Saturday, December 26, 2015

On the Feast of Stephen

Today is the Feast of St Stephen. It is my saint day because "Stephen," being my father's name, is my middle name from birth. When I was baptized and confirmed at age 24, I kept Stephen as my Christian name. Then there is the matter of my being a deacon.

Stephen, who was likely a Greek-speaking Jew, was one of the seven men set apart by the apostles to the serve the early Christian community in Jerusalem (see Acts 6:1-7). The issue that gave rise what is traditionally, going back at least to St Irenaeus of Lyons, who lived from the early second century to AD 202, viewed as the institution of the diaconate, was the dispute that arose because the Greek-speaking members of the early Jerusalem community, who lived communally and shared all things in common, started to complain that Greek-speaking widows were receiving the short-end of the stick in the daily distribution.

Commenting on the names of the seven men on whom the apostles laid hands, done in the context of writing about the expulsion of the Greek-speaking from Jerusalem, the late New Testament scholar Martin Hengel observed,
With the exception of Philip and Nicanor, the list of the 'seven' in Acts 6:5 does not contain any of the typical Jewish names which are attested for, say, [in] Egypt or Palestine. Simply from the exclusively Greek names, one might suppose that the 'seven' came from abroad, the last of them, the proselyte Nicolaus, is said to have come from Antioch (Acts and the History of Earliest Christianity, 71)
Of the "seven" we only learn more about Stephen and Philip. Stephen's story, which culminates with his martyrdom, thus making him proto-martyr, is conveyed in Acts 7.



Reflecting on St Stephen many years ago, Servant of God Msgr Luigi Giussani noted:
The sacred vestments that the ministers are wearing at the altar are no longer the immaculate white of yesterday. They are red, the symbol of blood. Next to the sweet contemplation of a God-child warmed by His Mother’s love, what a contrast is the vision of Stephen dying under the pelting hail of stones, covered with blood! With what horror our thoughts move from the angels’ song and the affectionate faces of the shepherds to the shouting figures of Stephen’s stoners, throbbing with hatred!

But this juxtaposition is dense with meaning. In the dazzling light that surrounds the stable in Bethlehem, we perceive the majestic outline of the Cross...

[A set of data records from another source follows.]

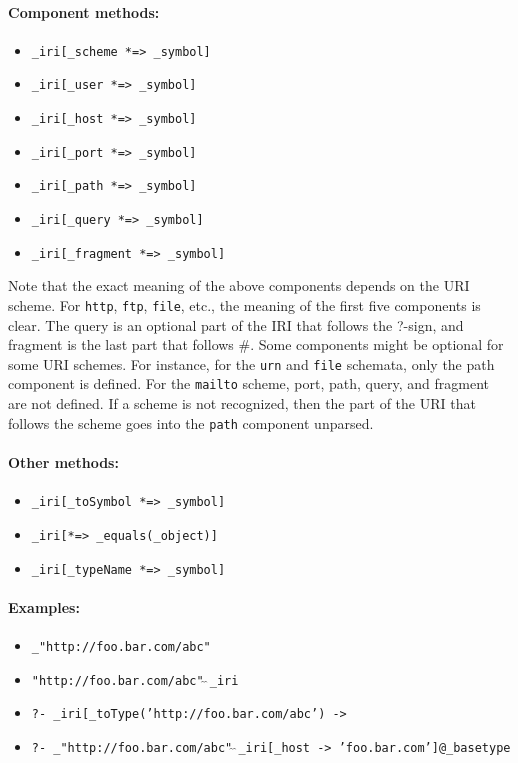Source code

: \documentclass[11pt]{article}
\begin{document}
\paragraph{Component methods:}
\begin{itemize}
\item
  {\tt \_iri[\_scheme *=> \_symbol]}
\item
  {\tt \_iri[\_user *=> \_symbol]}
\item
  {\tt \_iri[\_host *=> \_symbol]}
\item
  {\tt \_iri[\_port *=> \_symbol]}
\item
  {\tt \_iri[\_path *=> \_symbol]}
\item
  {\tt \_iri[\_query *=> \_symbol]}
\item
  {\tt \_iri[\_fragment *=> \_symbol]}
\end{itemize}
Note that the exact meaning of the above components depends on the URI
scheme. For {\tt http}, {\tt ftp}, {\tt file}, etc., the meaning of
the first five components is clear. The query is an optional part of the
IRI that follows the ?-sign, and fragment is the last part that
follows \#.  Some components might be optional for some URI
schemes.  For instance, for the {\tt urn}  and {\tt file}  schemata,
only the path component is defined.  For the {\tt mailto}  scheme, port,
path, query, and fragment are not defined.  If a scheme is not recognized,
then the part of the URI that follows the scheme goes into the
{\tt path}  component unparsed.

\paragraph{Other methods:}
\begin{itemize}
\item  {\tt \_iri[\_toSymbol *=> \_symbol]}  
\item  {\tt \_iri[*=> \_equals(\_object)]}   
\item  {\tt \_iri[\_typeName *=> \_symbol]}   
\end{itemize}

\paragraph{Examples:}
\begin{itemize}
\item      {\tt \_"http://foo.bar.com/abc"} 
\item      {\tt "http://foo.bar.com/abc"$\hat{~}\hat{~}$\_iri} 
\item      {\tt ?- \_iri[\_toType('http://foo.bar.com/abc') ->}\\
  \hspace*{5cm}{\tt "http://foo.bar.com/abc"$\hat{~}\hat{~}$\_iri]@\_basetype}  
\item      {\tt ?- \_"http://foo.bar.com/abc"$\hat{~}\hat{~}$\_iri[\_host -> 'foo.bar.com']@\_basetype}  
\end{itemize}
\end{document}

The lesson of Christmas and St Stephen is a lesson of sacrifice, but what is the way we can be able to live it? St Stephen indicates it to us with his impassioned devotion to the Lord Jesus. This is how it could be expressed: "You must not feel alone" (see "Fr. Giussani on St. Stephen, 1944")
Bl Pope Paul VI sagely taught, "Modern man listens more willingly to witnesses than to teachers and if he does listen to teachers, it is because they are witnesses." "Martyr" is simply the Greek word for witness. From the beginning of our holy order, deacons have been uniquely situated to bear witness to our Lord Jesus Christ through sacrifice. Our witness, brothers, is needed as badly today as ever.

St Stephen is the patron of this blog and has been practically from the beginning. My mission here remains "to foster Christian discipleship in the late modern milieu in the diakonia of koinonia."

St Stephen, deacon and martyr, pray for us.